Cristal: sério, não são só os mendigos que acham todos doidos. Eu compartilho da opinião deles, sério. A opção, ou a falta de, não é o caso. Se ele está lá por falta de opção, pq não dar uma opção pro cara?

Pamela: a pergunta mais certinha talvez seria "pq nós não fazemos nada?" Nós, que só chutamos os que estão a margem pra ver se eles caem logo do precipício. Mas aí a pergunta que eu faço é: o que nós podemos fazer? O que eu queria fazer, que era deixar de virar a cara, não consigo. Não consigo parar de ignorar o problema. E isso, por vezes, me faz ter medo de morrer e ter que prestar contas de tudo. Sei lá...

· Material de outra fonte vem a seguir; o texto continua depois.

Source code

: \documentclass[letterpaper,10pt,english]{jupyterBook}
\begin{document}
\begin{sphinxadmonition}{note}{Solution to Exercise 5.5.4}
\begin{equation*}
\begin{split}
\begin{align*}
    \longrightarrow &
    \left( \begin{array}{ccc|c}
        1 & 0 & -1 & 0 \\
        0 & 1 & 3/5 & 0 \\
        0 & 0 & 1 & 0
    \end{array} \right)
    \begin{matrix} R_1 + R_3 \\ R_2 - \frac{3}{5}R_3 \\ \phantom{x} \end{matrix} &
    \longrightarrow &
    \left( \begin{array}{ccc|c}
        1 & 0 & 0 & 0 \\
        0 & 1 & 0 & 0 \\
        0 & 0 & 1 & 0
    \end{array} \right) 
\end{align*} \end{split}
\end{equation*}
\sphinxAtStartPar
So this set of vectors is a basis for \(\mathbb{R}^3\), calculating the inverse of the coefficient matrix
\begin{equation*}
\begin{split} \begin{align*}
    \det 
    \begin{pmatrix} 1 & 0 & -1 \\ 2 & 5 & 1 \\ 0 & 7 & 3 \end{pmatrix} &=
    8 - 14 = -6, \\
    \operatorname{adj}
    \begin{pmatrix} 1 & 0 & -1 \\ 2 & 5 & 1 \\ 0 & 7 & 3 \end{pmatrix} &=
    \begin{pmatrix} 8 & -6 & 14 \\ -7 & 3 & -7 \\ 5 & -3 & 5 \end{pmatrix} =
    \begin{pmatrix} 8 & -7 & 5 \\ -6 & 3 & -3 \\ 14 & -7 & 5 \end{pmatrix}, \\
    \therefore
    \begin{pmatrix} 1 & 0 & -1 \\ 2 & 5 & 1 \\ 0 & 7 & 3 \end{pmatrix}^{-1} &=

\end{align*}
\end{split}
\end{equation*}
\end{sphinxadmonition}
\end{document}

Thiago Apenas: [vc não tem sobrenome???]... o mundo é uma grande corporação, e como as grandes corporações, se não houver o trabalho de equipe, de nada vai adiantar eu lutar sozinha. Preciso juntar mais algumas cabeças pensantes, pra refletir e então achar uma solução. Eu sozinha? Sou fraca e não consigo.

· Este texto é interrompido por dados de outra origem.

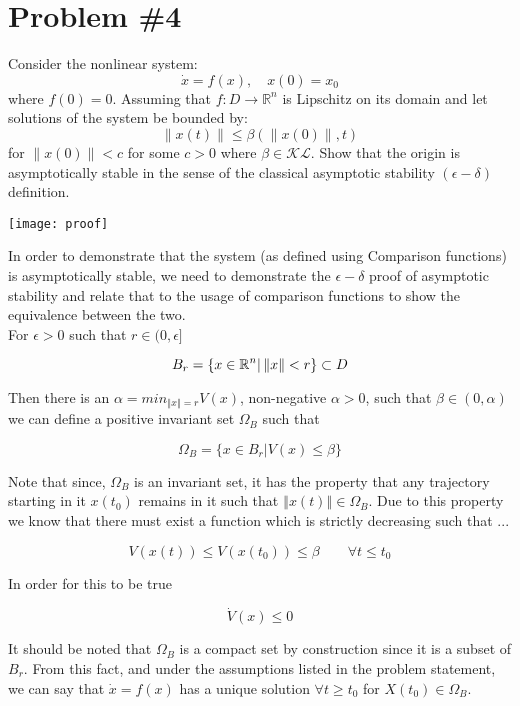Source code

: \section*{Problem \#4}


Consider the nonlinear system:
$$
\dot{x}=f(x), \quad x(0)=x_{0}
$$
where $f(0)=0 .$ Assuming that $f: D \rightarrow \mathbb{R}^{n}$ is Lipschitz on its domain and let solutions of the system be bounded by:
$$
\|x(t)\| \leq \beta(\|x(0)\|, t)
$$
for $\|x(0)\|<c$ for some $c>0$ where $\beta \in \mathcal{K} \mathcal{L} .$ Show that the origin is asymptotically stable in the sense of the classical asymptotic stability $(\epsilon-\delta)$ definition.



\begin{center}
  \texttt{[image: proof]}
\end{center}

\noindent In order to demonstrate that the system (as defined using Comparison functions) is asymptotically stable, we need to demonstrate the $\epsilon - \delta$ proof of asymptotic stability and relate that to the usage of comparison functions to show the equivalence between the two. \\

\noindent For $\epsilon >0$ such that $r \in (0, \epsilon]$

$$
B_r = \{ x\in \mathbb{R}^n | \left\Vert x \right\Vert < r\} \subset D
$$

\noindent Then there is an $\alpha = min_{\left\Vert x \right\Vert = r} V(x)$, non-negative $\alpha >0$, such that $\beta \in (0, \alpha)$ we can define a positive invariant set $\Omega_B$ such that


$$
\Omega_B = \{ x \in B_r | V(x) \leq \beta\}
$$

\noindent Note that since, $\Omega_B$ is an invariant set, it has the property that any trajectory starting in it $x(t_0)$ remains in it such that $\left\Vert x(t) \right\Vert \in \Omega_B$. Due to this property we know that there must exist a function which is strictly decreasing such that ...


$$
V(x(t)) \leq V(x(t_0)) \leq \beta \quad \quad \forall t \leq t_0
$$

\noindent In order for this to be true

$$
\dot{V}(x) \leq 0
$$

\noindent It should be noted that $\Omega_B$ is a compact set by construction since it is a subset of $B_r$. From this fact, and under the assumptions listed in the problem statement, we can say that $\dot{x} = f(x)$ has a unique solution $\forall t \geq t_0$ for $X(t_0) \in \Omega_B$.\\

É isso! Vcs são tudo lindus!

jujudeblu disse...

Amiga, nesses casos, creio que vcs podiam ter chamado a SAMU, pois talvez entraria como uma questão de saúde, senão física talvez mental.
Enfim, eu ia colocar isso no meu comment, mas na hora preferi não falar que era pra não "resolver" todo o assunto, deixar as "resoluções" pra outra hora que não impedisse o debate. ^^

Ana P. disse...

Juju: eu sei que poderiam ser tomadas outras N atitudes. Quando muito, poderiam ter perguntado se ele precisava de alguma coisa, tentar chegar amigavelmente no ser para que ele parasse de cagar na frente do banco. De qualquer forma, se chamássemos o SAMU, e ele não quisesse sair, eles não podem forçar, podem?

E eles saíram de lá, por vontade própria. Não precisamos fazer nada. E o que talvez seja realmente o pior: não fizemos nada.